Records for the exercise »
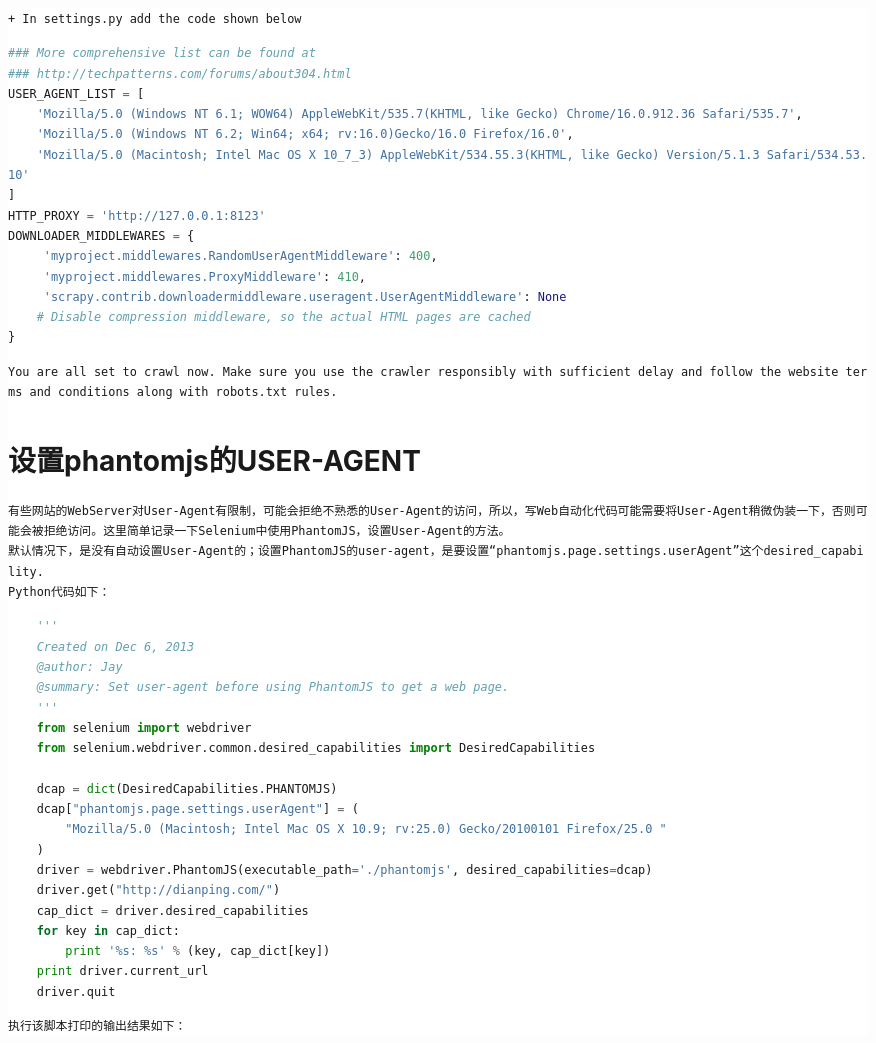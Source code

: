     + In settings.py add the code shown below

```python
### More comprehensive list can be found at
### http://techpatterns.com/forums/about304.html
USER_AGENT_LIST = [
    'Mozilla/5.0 (Windows NT 6.1; WOW64) AppleWebKit/535.7(KHTML, like Gecko) Chrome/16.0.912.36 Safari/535.7',
    'Mozilla/5.0 (Windows NT 6.2; Win64; x64; rv:16.0)Gecko/16.0 Firefox/16.0',
    'Mozilla/5.0 (Macintosh; Intel Mac OS X 10_7_3) AppleWebKit/534.55.3(KHTML, like Gecko) Version/5.1.3 Safari/534.53.10'
]
HTTP_PROXY = 'http://127.0.0.1:8123'
DOWNLOADER_MIDDLEWARES = {
     'myproject.middlewares.RandomUserAgentMiddleware': 400,
     'myproject.middlewares.ProxyMiddleware': 410,
     'scrapy.contrib.downloadermiddleware.useragent.UserAgentMiddleware': None
    # Disable compression middleware, so the actual HTML pages are cached
}
```

    You are all set to crawl now. Make sure you use the crawler responsibly with sufficient delay and follow the website terms and conditions along with robots.txt rules.


# 设置phantomjs的USER-AGENT
    有些网站的WebServer对User-Agent有限制，可能会拒绝不熟悉的User-Agent的访问，所以，写Web自动化代码可能需要将User-Agent稍微伪装一下，否则可能会被拒绝访问。这里简单记录一下Selenium中使用PhantomJS，设置User-Agent的方法。
    默认情况下，是没有自动设置User-Agent的；设置PhantomJS的user-agent，是要设置“phantomjs.page.settings.userAgent”这个desired_capability.
    Python代码如下：

```python
    '''
    Created on Dec 6, 2013
    @author: Jay
    @summary: Set user-agent before using PhantomJS to get a web page.
    '''
    from selenium import webdriver
    from selenium.webdriver.common.desired_capabilities import DesiredCapabilities

    dcap = dict(DesiredCapabilities.PHANTOMJS)
    dcap["phantomjs.page.settings.userAgent"] = (
        "Mozilla/5.0 (Macintosh; Intel Mac OS X 10.9; rv:25.0) Gecko/20100101 Firefox/25.0 "
    )
    driver = webdriver.PhantomJS(executable_path='./phantomjs', desired_capabilities=dcap)
    driver.get("http://dianping.com/")
    cap_dict = driver.desired_capabilities
    for key in cap_dict:
        print '%s: %s' % (key, cap_dict[key])
    print driver.current_url
    driver.quit
```
    执行该脚本打印的输出结果如下：
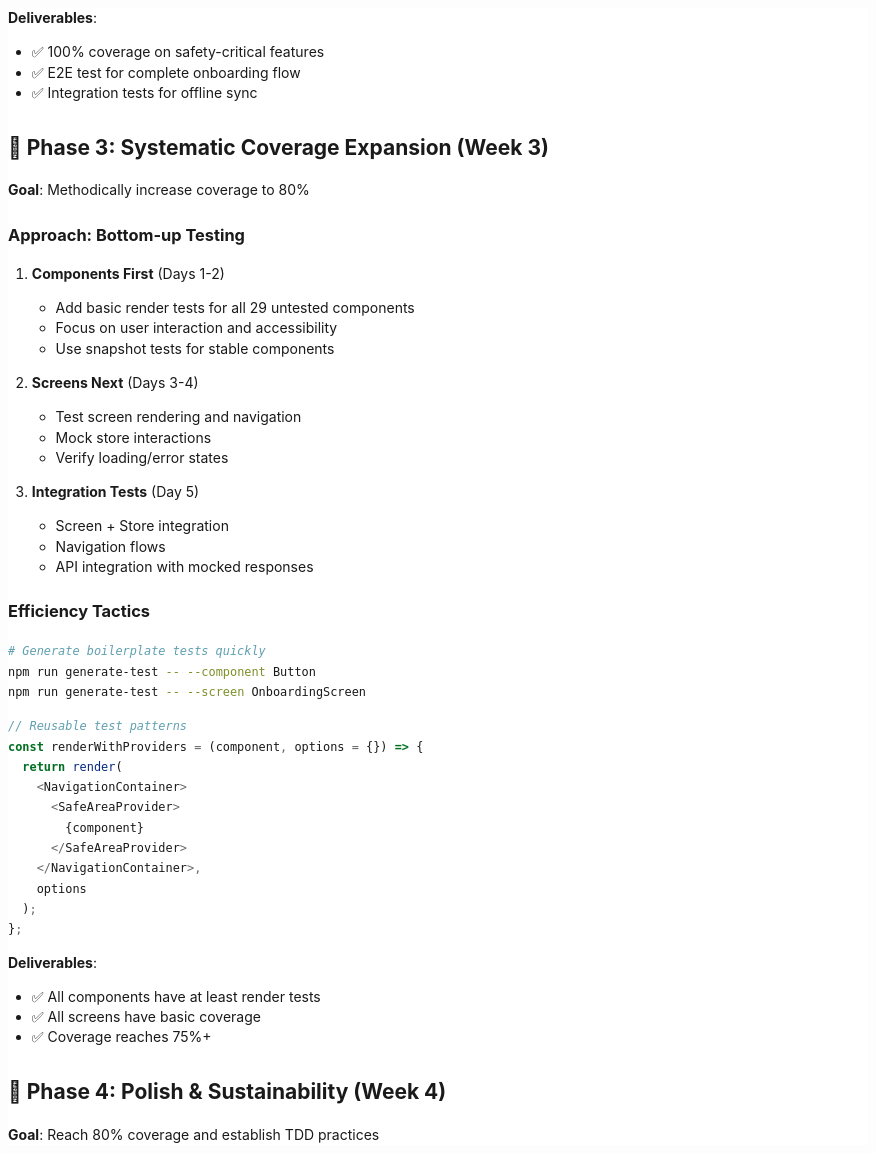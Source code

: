 **Deliverables**:
- ✅ 100% coverage on safety-critical features
- ✅ E2E test for complete onboarding flow
- ✅ Integration tests for offline sync

## 🔧 Phase 3: Systematic Coverage Expansion (Week 3)
**Goal**: Methodically increase coverage to 80%

### Approach: Bottom-up Testing
1. **Components First** (Days 1-2)
   - Add basic render tests for all 29 untested components
   - Focus on user interaction and accessibility
   - Use snapshot tests for stable components

2. **Screens Next** (Days 3-4)
   - Test screen rendering and navigation
   - Mock store interactions
   - Verify loading/error states

3. **Integration Tests** (Day 5)
   - Screen + Store integration
   - Navigation flows
   - API integration with mocked responses

### Efficiency Tactics
```bash
# Generate boilerplate tests quickly
npm run generate-test -- --component Button
npm run generate-test -- --screen OnboardingScreen
```

```typescript
// Reusable test patterns
const renderWithProviders = (component, options = {}) => {
  return render(
    <NavigationContainer>
      <SafeAreaProvider>
        {component}
      </SafeAreaProvider>
    </NavigationContainer>,
    options
  );
};
```

**Deliverables**:
- ✅ All components have at least render tests
- ✅ All screens have basic coverage
- ✅ Coverage reaches 75%+

## 🎪 Phase 4: Polish & Sustainability (Week 4)
**Goal**: Reach 80% coverage and establish TDD practices
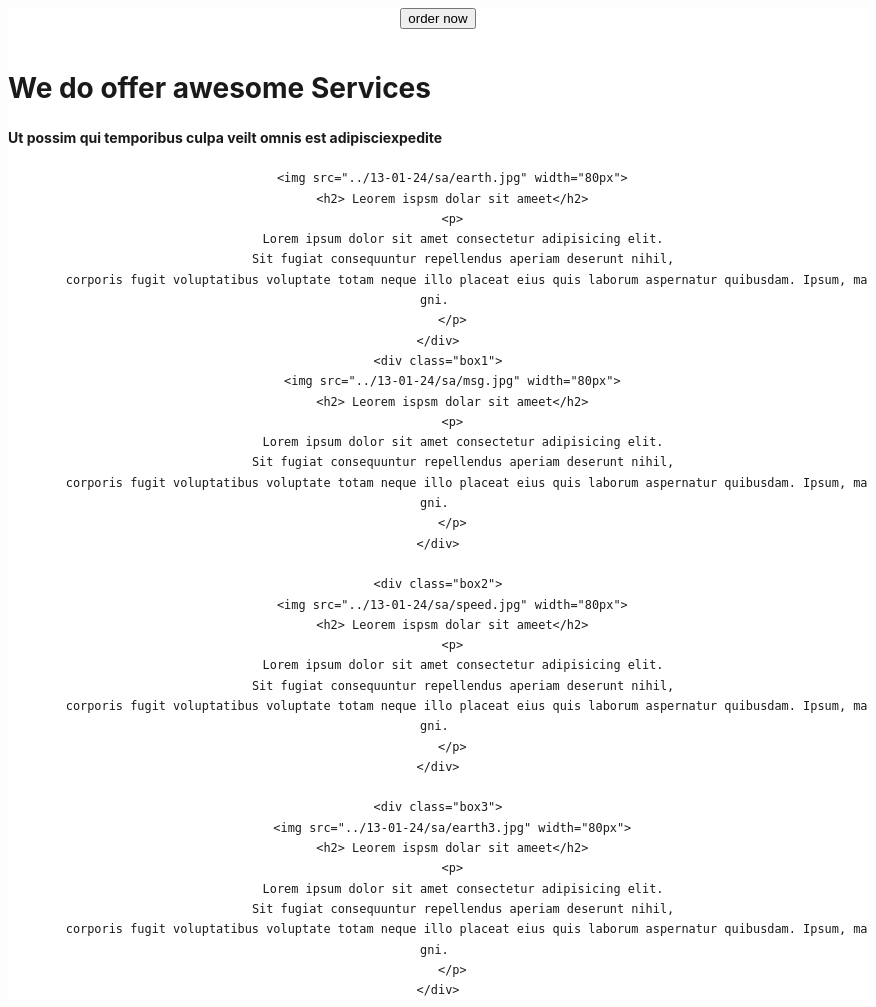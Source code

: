 

<center><input type="submit" value="order now" class="btn"></center>
    <h1 class="heading"> We do offer awesome  <class="sub-heading"> Services</h1>
    <h4 class="sub-heading"> Ut possim qui temporibus
         culpa veilt omnis est adipisciexpedite </h4>
    

<center>
<div class="box section">
    <div class="cover">
    <div class="box">
        
        
        <img src="../13-01-24/sa/earth.jpg" width="80px">
        <h2> Leorem ispsm dolar sit ameet</h2>
        <p>
            Lorem ipsum dolor sit amet consectetur adipisicing elit. 
            Sit fugiat consequuntur repellendus aperiam deserunt nihil, 
            corporis fugit voluptatibus voluptate totam neque illo placeat eius quis laborum aspernatur quibusdam. Ipsum, magni. 
        </p>
    </div>
    <div class="box1">
        <img src="../13-01-24/sa/msg.jpg" width="80px">
        <h2> Leorem ispsm dolar sit ameet</h2>
        <p>
            Lorem ipsum dolor sit amet consectetur adipisicing elit. 
            Sit fugiat consequuntur repellendus aperiam deserunt nihil, 
            corporis fugit voluptatibus voluptate totam neque illo placeat eius quis laborum aspernatur quibusdam. Ipsum, magni. 
        </p>
    </div>

    <div class="box2">
        <img src="../13-01-24/sa/speed.jpg" width="80px">
        <h2> Leorem ispsm dolar sit ameet</h2>
        <p>
            Lorem ipsum dolor sit amet consectetur adipisicing elit. 
            Sit fugiat consequuntur repellendus aperiam deserunt nihil, 
            corporis fugit voluptatibus voluptate totam neque illo placeat eius quis laborum aspernatur quibusdam. Ipsum, magni. 
        </p>
    </div>

    <div class="box3">
        <img src="../13-01-24/sa/earth3.jpg" width="80px">
        <h2> Leorem ispsm dolar sit ameet</h2>
        <p>
            Lorem ipsum dolor sit amet consectetur adipisicing elit. 
            Sit fugiat consequuntur repellendus aperiam deserunt nihil, 
            corporis fugit voluptatibus voluptate totam neque illo placeat eius quis laborum aspernatur quibusdam. Ipsum, magni. 
        </p>
    </div>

To do » Your task is to repeat exactly the lines from the beginning of the data to the line that contains "有些网站的WebServer", both ends included, leaving out pictures.

Answer to this problem »
Source code

:     + In settings.py add the code shown below

```python
### More comprehensive list can be found at
### http://techpatterns.com/forums/about304.html
USER_AGENT_LIST = [
    'Mozilla/5.0 (Windows NT 6.1; WOW64) AppleWebKit/535.7(KHTML, like Gecko) Chrome/16.0.912.36 Safari/535.7',
    'Mozilla/5.0 (Windows NT 6.2; Win64; x64; rv:16.0)Gecko/16.0 Firefox/16.0',
    'Mozilla/5.0 (Macintosh; Intel Mac OS X 10_7_3) AppleWebKit/534.55.3(KHTML, like Gecko) Version/5.1.3 Safari/534.53.10'
]
HTTP_PROXY = 'http://127.0.0.1:8123'
DOWNLOADER_MIDDLEWARES = {
     'myproject.middlewares.RandomUserAgentMiddleware': 400,
     'myproject.middlewares.ProxyMiddleware': 410,
     'scrapy.contrib.downloadermiddleware.useragent.UserAgentMiddleware': None
    # Disable compression middleware, so the actual HTML pages are cached
}
```

    You are all set to crawl now. Make sure you use the crawler responsibly with sufficient delay and follow the website terms and conditions along with robots.txt rules.


# 设置phantomjs的USER-AGENT
    有些网站的WebServer对User-Agent有限制，可能会拒绝不熟悉的User-Agent的访问，所以，写Web自动化代码可能需要将User-Agent稍微伪装一下，否则可能会被拒绝访问。这里简单记录一下Selenium中使用PhantomJS，设置User-Agent的方法。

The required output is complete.